The novel polling policy is resistant to minor fluctuations in public outlook. The effect of the minor news story wouldn’t shift the aggregated average by more than a couple of percent, thus providing a more faithful report of belief in the politician’s statement.
REFLECTIONS
One thing I am starting to understand about polling: The most appropriate type of question and aggregating principle depend on the character of what is under investigation.
The type 2 poll works best in situations where there are just two distinctive choices. The method can be extended to cover multiple options, but when things start to get hairy it becomes increasingly difficult to define intuitive metrics.
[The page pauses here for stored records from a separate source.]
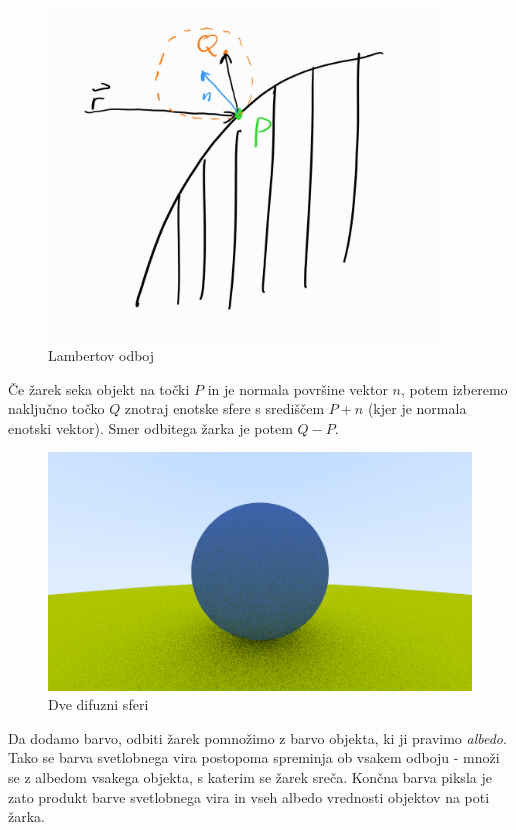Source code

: \documentclass[12pt, a4paper]{article}
\begin{document}
\begin{figure}[H]
	\centering
	\includegraphics[height=250pt]{shema_difzuni}
	\caption{Lambertov odboj}
\end{figure}

Če žarek seka objekt na točki $P$ in je normala površine vektor $n$, potem izberemo naključno točko $Q$
znotraj enotske sfere s središčem $P + n$ (kjer je normala enotski vektor). Smer odbitega žarka je potem
$Q - P$.

\begin{figure}[H]
	\centering
	\includegraphics[width=400pt]{difuzni}
	\caption{Dve difuzni sferi}
\end{figure}

Da dodamo barvo, odbiti žarek pomnožimo z barvo objekta, ki ji pravimo \textit{albedo}. Tako se barva
svetlobnega vira postopoma spreminja ob vsakem odboju - množi se z albedom vsakega objekta, s katerim se
žarek sreča. Končna barva piksla je zato produkt barve svetlobnega vira in vseh albedo vrednosti
objektov na poti žarka.
\end{document}
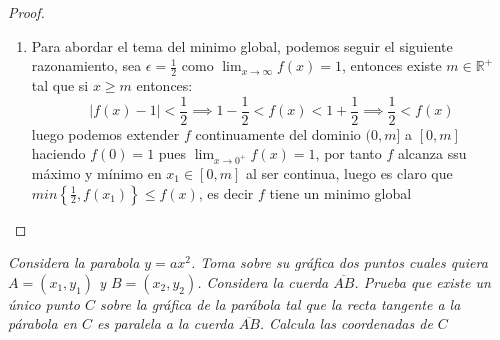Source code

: \documentclass[11pt,letterpaper]{article}
\newcommand{\R}{\mathbb{R}}
\begin{document}
\begin{proof}
\begin{enumerate}
        ahora demostraremos que $f(x)\leq 1$ para todo $x\in(0,1]$, para ello primero notemos que en el intervalo $(0,y_1]$ la funci\'on es estrictamente decreciente pues no puede habe otro punto crictio entre $0$ y $y_1$, por tanto en este intervalo la funci\'on estara claramente acotada por $1$ pues $\displaystyle\lim_{x \to 0^{+}}=1$, luego tenemos que si existiera un punto $z\in(y_2,1]$ tal que $f(z)>1$, claramente $y_1<z<1<y_2$, luego como $f(y_2)<1$ y $f(z)>1$ por teorema del valor medio
        existe $d\in(y_2,z)$ tal que $f(d)=1$, ahora $f$ cumple las hipotesis del teorema de Rolle en el intervalo $[d,1]$, por tanto existiria $y_2<d<y_3<1<y_2$ con $y_3$ punto crictico, una contradicci\'on pues $f$ tiene solo tres puntos criticos, por tanto $f(x)\leq 1$ para todo $x\in(0,1]$
        ahora para demostrar que $f(x)\leq 1$ para todo $x\in[1,\infty)$, notemos que $f(x)=f\left(\frac{1}{x}\right)$, por tanto si $x>1\implies \frac{1}{x}<1$, por tanto $f(x)=f\left(\frac{1}{x}\right)<1$, por tanto $x=1$ no es solo un m\'aximo local sino global.
        \item Para abordar el tema del minimo global, podemos seguir el siguiente razonamiento, sea $\epsilon=\frac{1}{2}$ como $\displaystyle\lim_{x\to \infty}f(x)=1$, entonces existe $m\in \R^{+}$ tal que si $x\geq m$ entonces:\,\\
        \begin{equation*}
            |f(x)-1|< \frac{1}{2}\implies1-\frac{1}{2}<f(x)<1+\frac{1}{2}\implies \frac{1}{2}< f(x)
        \end{equation*}
        luego podemos extender $f$ continuamente del dominio $(0,m]$ a $[0,m]$ haciendo $f(0)=1$ pues $\displaystyle \lim_{x\to0^+}f(x)=1$, por tanto $f$ alcanza ssu m\'aximo y m\'inimo en $x_1\in[0,m]$ al ser continua, luego es claro que $min\left\{\frac{1}{2},f(x_1)\right\}\leq f(x)$, es decir $f$ tiene un minimo global
    \end{enumerate}
    \end{proof}
    \newpage
    \begin{tcolorbox}[
	title = \textcolor{black}{\textcolor{white}{Problema 2 (Parte 1)}},]
\textit{Considera la parabola $y=ax^2$. Toma sobre su gr\'afica dos puntos  cuales quiera $A=(x_1,y_1)$ y $B=(x_2,y_2)$. Considera la cuerda $\overline{AB}$. Prueba que existe 
un \'unico punto $C$ sobre la gr\'afica de la par\'abola tal que la recta tangente a la p\'arabola en $C$ es paralela a la cuerda $\overline{AB}$. Calcula las coordenadas de $C$  }
\end{tcolorbox}
\end{document}
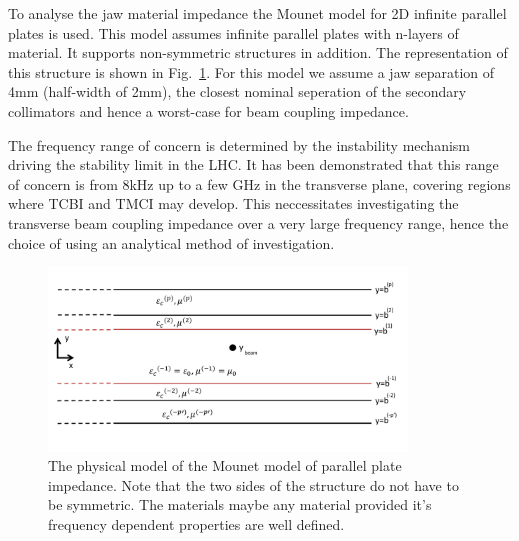 To analyse the jaw material impedance the Mounet model \cite{Mounet:Flat} for 2D infinite parallel plates is used. This model assumes infinite parallel plates with n-layers of material. It supports non-symmetric structures in addition. The representation of this structure is shown in Fig.~\ref{fig:mounet-model}. For this model we assume a jaw separation of 4mm (half-width of 2mm), the closest nominal seperation of the secondary collimators and hence a worst-case for beam coupling impedance.

The frequency range of concern is determined by the instability mechanism driving the stability limit in the LHC. It has been demonstrated that this range of concern is from 8kHz up to a few GHz \cite{Metral:phase2Imp} in the transverse plane, covering regions where TCBI and TMCI may develop. This neccessitates investigating the transverse beam coupling impedance over a very large frequency range, hence the choice of using an analytical method of investigation.

\begin{figure}
\begin{center}
\includegraphics[width=0.85\textwidth]{LHC_Collimation_Upgrades/figures/mounet-model.pdf}
\end{center}
\caption{The physical model of the Mounet model of parallel plate impedance. Note that the two sides of the structure do not have to be symmetric. The materials maybe any material provided it's frequency dependent properties are well defined.}
\label{fig:mounet-model}
\end{figure}

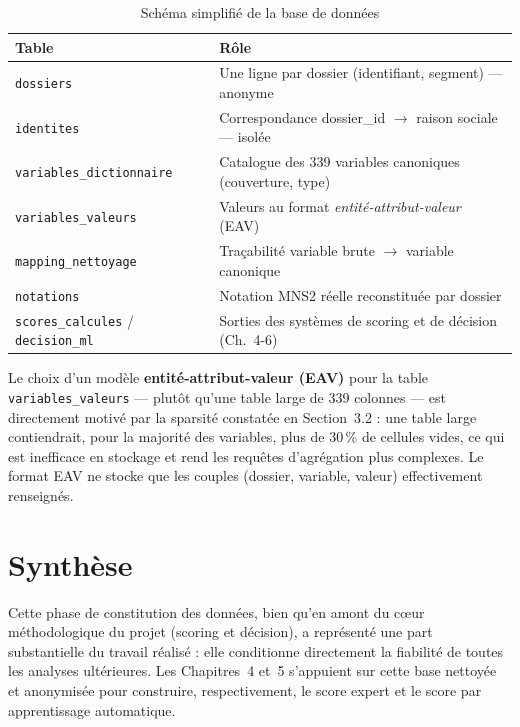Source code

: \begin{table}[h]
\centering
\small
\begin{tabular}{@{}p{3.2cm}p{9.5cm}@{}}
\toprule
\textbf{Table} & \textbf{Rôle} \\
\midrule
\texttt{dossiers} & Une ligne par dossier (identifiant, segment) — anonyme \\
\texttt{identites} & Correspondance dossier\_id $\rightarrow$ raison sociale — isolée \\
\texttt{variables\_dictionnaire} & Catalogue des 339 variables canoniques (couverture, type) \\
\texttt{variables\_valeurs} & Valeurs au format \emph{entité-attribut-valeur} (EAV) \\
\texttt{mapping\_nettoyage} & Traçabilité variable brute $\rightarrow$ variable canonique \\
\texttt{notations} & Notation MNS2 réelle reconstituée par dossier \\
\texttt{scores\_calcules} / \texttt{decision\_ml} & Sorties des systèmes de scoring et de décision (Ch.~4-6) \\
\bottomrule
\end{tabular}
\caption{Schéma simplifié de la base de données}
\label{tab:schema-bdd}
\end{table}

Le choix d'un modèle \textbf{entité-attribut-valeur (EAV)} pour la table
\texttt{variables\_valeurs} — plutôt qu'une table large de 339 colonnes — est directement motivé
par la sparsité constatée en Section~3.2 : une table large contiendrait, pour la majorité des
variables, plus de 30\,\% de cellules vides, ce qui est inefficace en stockage et rend les
requêtes d'agrégation plus complexes. Le format EAV ne stocke que les couples
(dossier, variable, valeur) effectivement renseignés.

\section{Synthèse}

Cette phase de constitution des données, bien qu'en amont du cœur méthodologique du projet
(scoring et décision), a représenté une part substantielle du travail réalisé : elle conditionne
directement la fiabilité de toutes les analyses ultérieures. Les Chapitres~4 et~5 s'appuient sur
cette base nettoyée et anonymisée pour construire, respectivement, le score expert et le score
par apprentissage automatique.
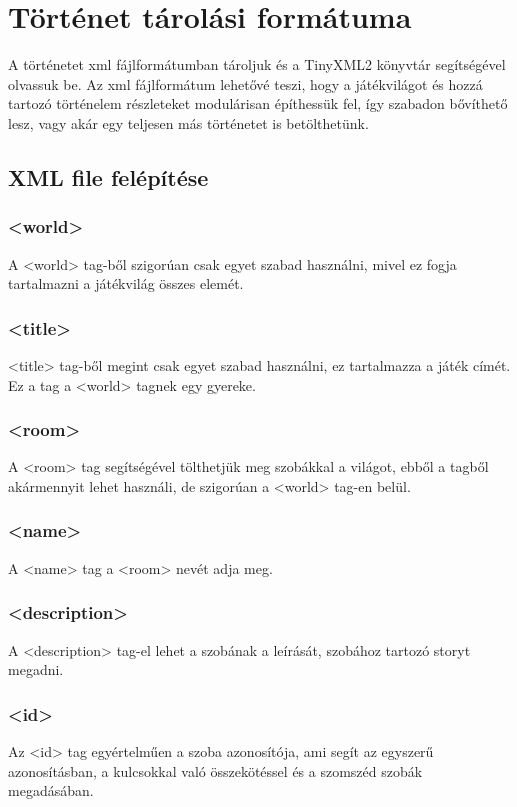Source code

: \documentclass{scrarticle}
\begin{document}
\section{Történet tárolási formátuma}
A történetet xml fájlformátumban tároljuk és a TinyXML2 könyvtár segítségével olvassuk be. Az xml fájlformátum lehetővé teszi, hogy a játékvilágot és hozzá tartozó történelem részleteket modulárisan építhessük fel, így szabadon bővíthető lesz, vagy akár egy teljesen más történetet is betölthetünk.

\subsection{XML file felépítése}

\subsubsection{<world>}
A <world> tag-ből szigorúan csak egyet szabad használni, mivel ez fogja tartalmazni a játékvilág összes elemét.

\subsubsection{<title>}
<title> tag-ből megint csak egyet szabad használni, ez tartalmazza a játék címét. Ez a tag a <world> tagnek egy gyereke.

\subsubsection{<room>}
A <room> tag segítségével tölthetjük meg szobákkal a világot, ebből a tagből akármennyit lehet használi, de szigorúan a <world> tag-en belül.

\subsubsection{<name>}
A <name> tag a <room> nevét adja meg.

\subsubsection{<description>}
A <description> tag-el lehet a szobának a leírását, szobához tartozó storyt megadni.

\subsubsection{<id>}
Az <id> tag egyértelműen a szoba azonosítója, ami segít az egyszerű azonosításban, a kulcsokkal való összekötéssel és a szomszéd szobák megadásában.
\end{document}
For both question types, I am arguing for a change in approach and promising greater predictive power. It would be fair for someone challenge me with the question: ‘What makes you think so?’ My argument is plausible, but it is not definitive. For instance, it doesn’t answer quantitative questions: How much of an improvement?
Here’s a related problem: predicting the outcome of a sports contest, based not on polling, but on previous performances against many competitors. The only quantitative approach I’ve encountered to this is the Elo Rating System, widely used in chess. But when you take a close look at Elo, it turns out to be based on all sorts of heuristic assumptions (for instance, use of the logistics curve because the shape “looks right”) and pragmatic adjustments. In my private research, I’ve developed a family of prediction algorithms based on analogies between sporting events and various probabilistic contests. The obvious next step is to collect historical data and hold a contest between the algorithms. This would answer the question about quantitative determination.
The same thing should be done for my polling innovations: Conduct a series of parallel polls on the same question according to the traditional and new paradigms, then evaluate the results to assess the improvement in predictive power.